The conference also conducted panels on topics such as pretrial reform, prison and sentencing reform, problem-solving courts, use of predictive algorithms in criminal risk assessments, and Utah’s evolving approach to indigent defense. A complete list of the panels and panelists is below:
“Risk Assessments and Utah’s New Pretrial Release System”
Panelists: Connor Boyack, President of Libertas Institute; Edward Flint, Criminal Defense Attorney; and Brett Tolman, Former U.S. Attorney for Utah.
“The Utah Justice Reinvestment Initiative”
Panelists: Benji McMurray, Assistant Federal Public Defender at Utah Federal Public Defender; Brock Belnap, Washington County Attorney; Kim Cordova, Executive Director of Utah Commission on Criminal and Juvenile Justice; and Ron Gordon, General Counsel to Governor Gary Herbert.
“Utah’s Problem-Solving Courts”
Panelists: Alexander Ramos, Assistant Federal Public Defender at Utah Federal Public Defender; Jennifer Gully, Assistant U.S. Attorney for the District of Utah; Robert Steele, Assistant Federal Public Defender at Utah Federal Public Defender; and Judge Brooke C. Wells, Federal Magistrate Judge for the District of Utah.

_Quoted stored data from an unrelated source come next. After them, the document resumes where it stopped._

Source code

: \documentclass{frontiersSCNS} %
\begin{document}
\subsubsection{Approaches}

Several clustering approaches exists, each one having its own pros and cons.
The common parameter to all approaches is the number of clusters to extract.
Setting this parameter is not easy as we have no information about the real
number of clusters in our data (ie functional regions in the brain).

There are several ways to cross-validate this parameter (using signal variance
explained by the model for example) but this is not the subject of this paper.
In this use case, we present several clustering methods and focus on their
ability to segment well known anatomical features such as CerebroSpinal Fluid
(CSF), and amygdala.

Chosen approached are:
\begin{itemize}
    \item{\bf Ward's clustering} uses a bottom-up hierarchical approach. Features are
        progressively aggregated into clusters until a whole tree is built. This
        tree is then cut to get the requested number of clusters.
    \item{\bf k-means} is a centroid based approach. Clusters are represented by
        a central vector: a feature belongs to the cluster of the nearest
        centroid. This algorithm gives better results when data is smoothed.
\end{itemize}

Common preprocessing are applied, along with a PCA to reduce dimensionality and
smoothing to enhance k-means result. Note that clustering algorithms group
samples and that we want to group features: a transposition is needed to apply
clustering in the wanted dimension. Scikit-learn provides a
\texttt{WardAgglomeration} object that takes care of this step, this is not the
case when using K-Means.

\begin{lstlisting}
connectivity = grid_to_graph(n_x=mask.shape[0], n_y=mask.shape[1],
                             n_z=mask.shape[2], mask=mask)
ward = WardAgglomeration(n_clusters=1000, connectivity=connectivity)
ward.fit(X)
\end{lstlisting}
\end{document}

“Recent Noteworthy Criminal Law Decisions”
Panelists: Freyja Johnson, Appellate Attorney at Zimmerman Booher; Jennifer Gully, Assistant U.S. Attorney for the District of Utah; John Nielsen, Assistant Solicitor General at Utah Attorney General’s Office; Nathalie Skibine, Appellate Attorney at Salt Lake Legal Defender Association; and Scott Wilson, First Assistant at Utah Federal Public Defender.
“Indigent Defense: Utah’s Response to a Constitutional Requirement”

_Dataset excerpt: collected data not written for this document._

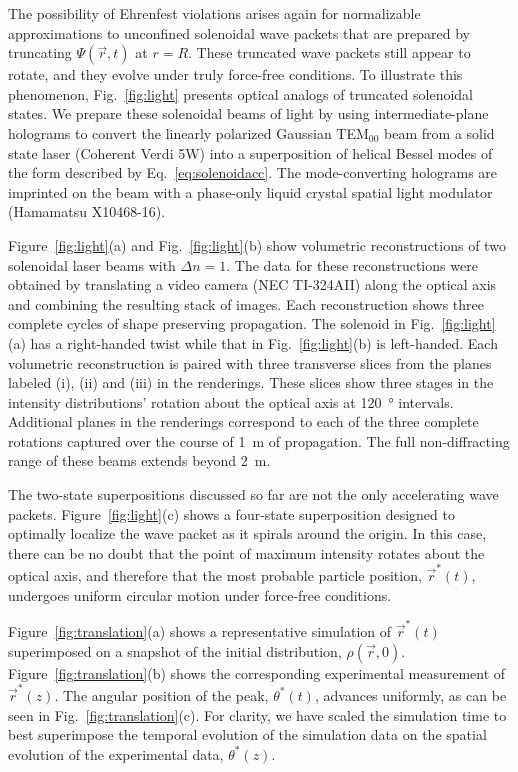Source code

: The possibility of Ehrenfest violations arises again
for normalizable approximations to unconfined
solenoidal wave packets that are prepared by truncating
$\Psi(\vec{r},t)$ at $r = R$.
These truncated wave packets still appear to rotate,
and they evolve under truly force-free conditions.
To illustrate this phenomenon, Fig.~\ref{fig:light}
presents optical analogs of truncated solenoidal states.
We prepare these solenoidal beams of light
by using intermediate-plane holograms \cite{mondal18}
to convert the linearly polarized
Gaussian TEM$_{00}$ beam from
a solid state laser (Coherent Verdi 5W) into a superposition
of helical Bessel modes of the form described by
Eq.~\eqref{eq:solenoidacc}.
The mode-converting holograms are imprinted
on the beam with a phase-only liquid crystal 
spatial light modulator (Hamamatsu X10468-16).

Figure~\ref{fig:light}(a) and Fig.~\ref{fig:light}(b)
show volumetric reconstructions of two
solenoidal laser beams with $\Delta n = 1$.
The data for these reconstructions
were obtained by translating a video camera 
(NEC TI-324AII) along the optical axis and
combining the resulting stack of images.
Each reconstruction shows three complete cycles of shape preserving
propagation.
The solenoid in Fig.~\ref{fig:light}(a) has a right-handed twist
while that in Fig.~\ref{fig:light}(b) is left-handed.
Each volumetric reconstruction is paired with three
transverse slices from the planes labeled
(i), (ii) and (iii) in the renderings.
These slices show three stages in the
intensity distributions' rotation about the optical axis at
\SI{120}{\degree} intervals.
Additional planes in the renderings
correspond to each of the three complete rotations
captured over the
course of \SI{1}{\meter} of propagation.  The full non-diffracting
range of these beams extends beyond \SI{2}{\meter}.

The two-state superpositions discussed so far are not
the only accelerating wave packets.
Figure~\ref{fig:light}(c) shows a four-state superposition
designed to optimally localize the wave packet as it spirals
around the origin.
In this case, there can be no doubt that the point of
maximum intensity rotates about the 
optical axis, and therefore that
the most probable particle position,
$\vec{r}^\ast(t)$, undergoes uniform
circular motion under force-free conditions.

Figure~\ref{fig:translation}(a)
shows a representative simulation of
$\vec{r}^\ast(t)$ superimposed on a snapshot
of the initial distribution, $\rho(\vec{r},0)$.
Figure~\ref{fig:translation}(b) shows the corresponding
experimental measurement of $\vec{r}^\ast(z)$.
The angular position of the peak, $\theta^\ast(t)$,
advances uniformly, as can be seen in Fig.~\ref{fig:translation}(c).
For clarity, we have scaled the simulation time to best
superimpose the temporal evolution of the simulation
data on the spatial evolution of the experimental data, $\theta^\ast(z)$.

Panelists: Joanna Landau, Director of Utah Indigent Defense Commission; Kevin Daniels, Sanpete County Attorney; Judge Jared Eldridge, Fourth District Court Judge; and Stephen Frazier, Partner at Esplin Weight.
“Use of Predictive Algorithms in Criminal Justice”
Panelists: Marshall Thompson, Director of Utah Sentencing Commission; Jason Groth, Smart Justice Coordinator at ACLU of Utah; Raechel Lizon, Research Consultant at Utah Board of Pardons and Parole; and Suresh Venkatasubramanian, Professor of Computing at the University of Utah.